Jobs aren’t easy to come by in a down economy. With layoffs continuing and companies hesitant to begin hiring workers, those who have been caught in corporate down-sizings often experience a wait of six months or longer before finally landing a new job. Particularly if the job seeker has additional gaps in his or her work history, knowing how to explain why these gaps occurred and what the worker was doing during that time becomes very important.
What to Do During Employment Gaps
During any gap in employment, the number one priority is to make finding a new job a full-time job in and of itself. However, the job seeker should also consider engaging in career-related tasks such as enrolling in job skills training courses, volunteer work, or freelancing. This will help answer the inevitable question asked by the employer during a job interview, “So what have you been doing during this time?”
How to Explain Job Gaps on a Resume
Employment gaps on a resume can be addressed in one of two ways:
- The job seeker can write a functional resume rather than the more common reverse chronological resume. The functional resume places job skills over and above consecutive work history.
- If the job seeker chooses to remain with a traditional reverse chronological resume, it is advisable to add a current work history section to fill in the gap with career-related skills and accomplishments including volunteer work, job skills training, or freelancing work during this interim period.

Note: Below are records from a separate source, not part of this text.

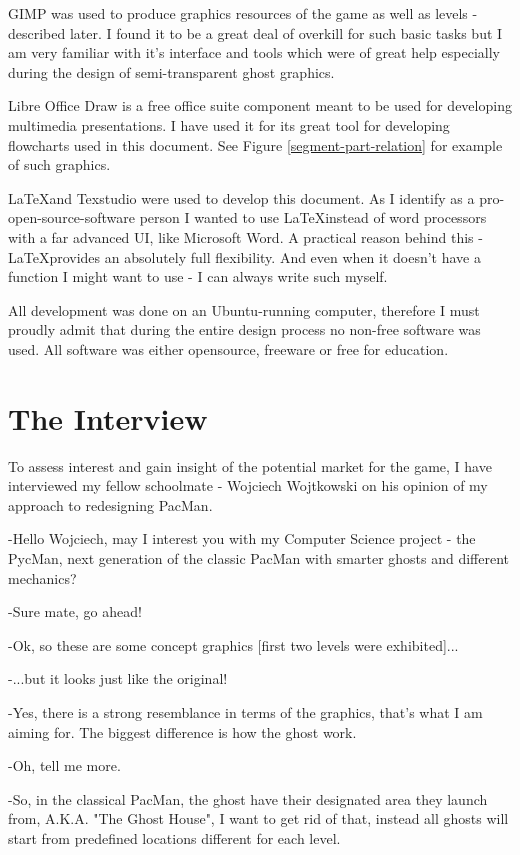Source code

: \documentclass[11pt,a4paper,notitlepage]{report}
\begin{document}
			GIMP was used to produce graphics resources of the game as well as levels - described later. I found it to be a great deal of overkill for such basic tasks but I am very familiar with it's interface and tools which were of great help especially during the design of semi-transparent ghost graphics.
			
			Libre Office Draw is a free office suite component meant to be used for developing multimedia presentations. I have used it for its great tool for developing flowcharts used in this document. See Figure \ref{segment-part-relation} for example of such graphics.
			
			\LaTeX and Texstudio were used to develop this document. As I identify as a pro-open-source-software person I wanted to use \LaTeX instead of word processors with a far advanced UI, like Microsoft Word. A practical reason behind this - \LaTeX provides an absolutely full flexibility. And even when it doesn't have a function I might want to use - I can always write such myself.
			
			All development was done on an Ubuntu-running computer, therefore	
			I must proudly admit that during the entire design process no non-free software was used. All software was either opensource, freeware or free for education.
			\label{freeware}
			
		\section{The Interview}
			\label{interview}
			To assess interest and gain insight of the potential market for the game, I have interviewed my fellow schoolmate - Wojciech Wojtkowski on his opinion of my approach to redesigning PacMan.
			
			-Hello Wojciech, may I interest you with my Computer Science project - the PycMan, next generation of the classic PacMan with smarter ghosts and different mechanics?
			
			-Sure mate, go ahead!
			
			-Ok, so these are some concept graphics [first two levels were exhibited]...
			
			-...but it looks just like the original!
			
			-Yes, there is a strong resemblance in terms of the graphics, that's what I am aiming for. The biggest difference is how the ghost work.
			
			-Oh, tell me more.
			
			-So, in the classical PacMan, the ghost have their designated area they launch from, A.K.A. "The Ghost House", I want to get rid of that, instead all ghosts will start from predefined locations different for each level.
			
\end{document}
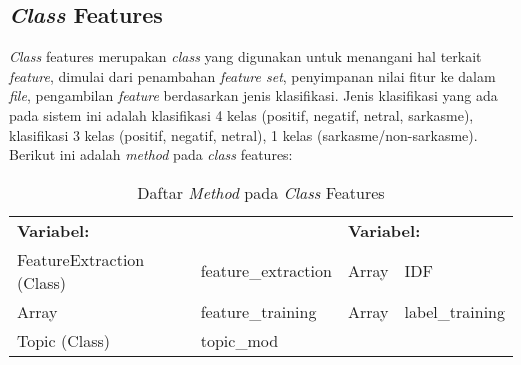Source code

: \addtocounter{table}{-1}
\subsection{\textit{Class} Features}
\textit{Class }features merupakan \textit{class }yang digunakan untuk menangani hal terkait \textit{feature}, dimulai dari penambahan \textit{feature set}, penyimpanan nilai fitur ke dalam \textit{file}, pengambilan \textit{feature }berdasarkan jenis klasifikasi. Jenis klasifikasi yang ada pada sistem ini adalah klasifikasi 4 kelas 
(positif, negatif, netral, sarkasme), klasifikasi 3 kelas (positif, negatif, netral), 1 kelas (sarkasme/non-sarkasme). Berikut ini adalah \textit{method }pada \textit{class }features:
\begin{table}[H]
	\caption{Daftar \textit{Method} pada \textit{Class} Features}
	\centering
	\small
	\begin{adjustbox}{width=1\textwidth}	
	\begin{tabular}{|p{4.2cm} p{3cm} p{2cm} p{3cm}|}
		\hline
		\multicolumn{2}{|l}{\textbf{Variabel:}}&\multicolumn{2}{l|}{\textbf{Variabel:}}\\
		FeatureExtraction (Class)&feature\_extraction&Array&IDF\\
		Array&feature\_training&Array&label\_training\\
		Topic (Class)&topic\_mod& &\\
		\hline
	\end{tabular}
	\end{adjustbox}
\end{table}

How to Explain Employment Gaps in a Cover Letter
The cover letter personalizes the job application package and highlights skills and accomplishments from previous positions. The job seeker does not have to address gaps in employment within the cover letter as skills accomplishments can be presented generically without reference to any given time frame. However the job applicant may, at his or her discretion, add current job training and career-related accomplishments inside the job gap.
How to Explain Job Gaps During an Interview
Whether the person has presented to the employer a functional or reverse chronological resume, the question of what the candidate has been doing during the employment gap is inevitably asked. Telling the truth is paramount here – the worst thing that can happen is to be caught in a fib. The candidate should
- evoke sympathy by telling the employer he or she really liked the previous job, but unfortunately mass layoffs occurred and entire departments were cut
- tell the employer of job skills training, volunteer work, and freelancing work performed inside the employment gap
- ensure the employer that he or she has taken every possible measure to seek gainful employment
Bottom Line on How to Explain Employment Gaps
Bottom line, many workers today have one or more gaps ranging from 3 to 6 months or longer. Though employers may recognize the severity of the economic downturn and the difficulty in finding jobs, they still want to know why the candidate has a gap in his or her job history and what the person was doing inside the gap. Learning how to explain employment gaps eases the mind of the employer and increases the chances for landing a new job.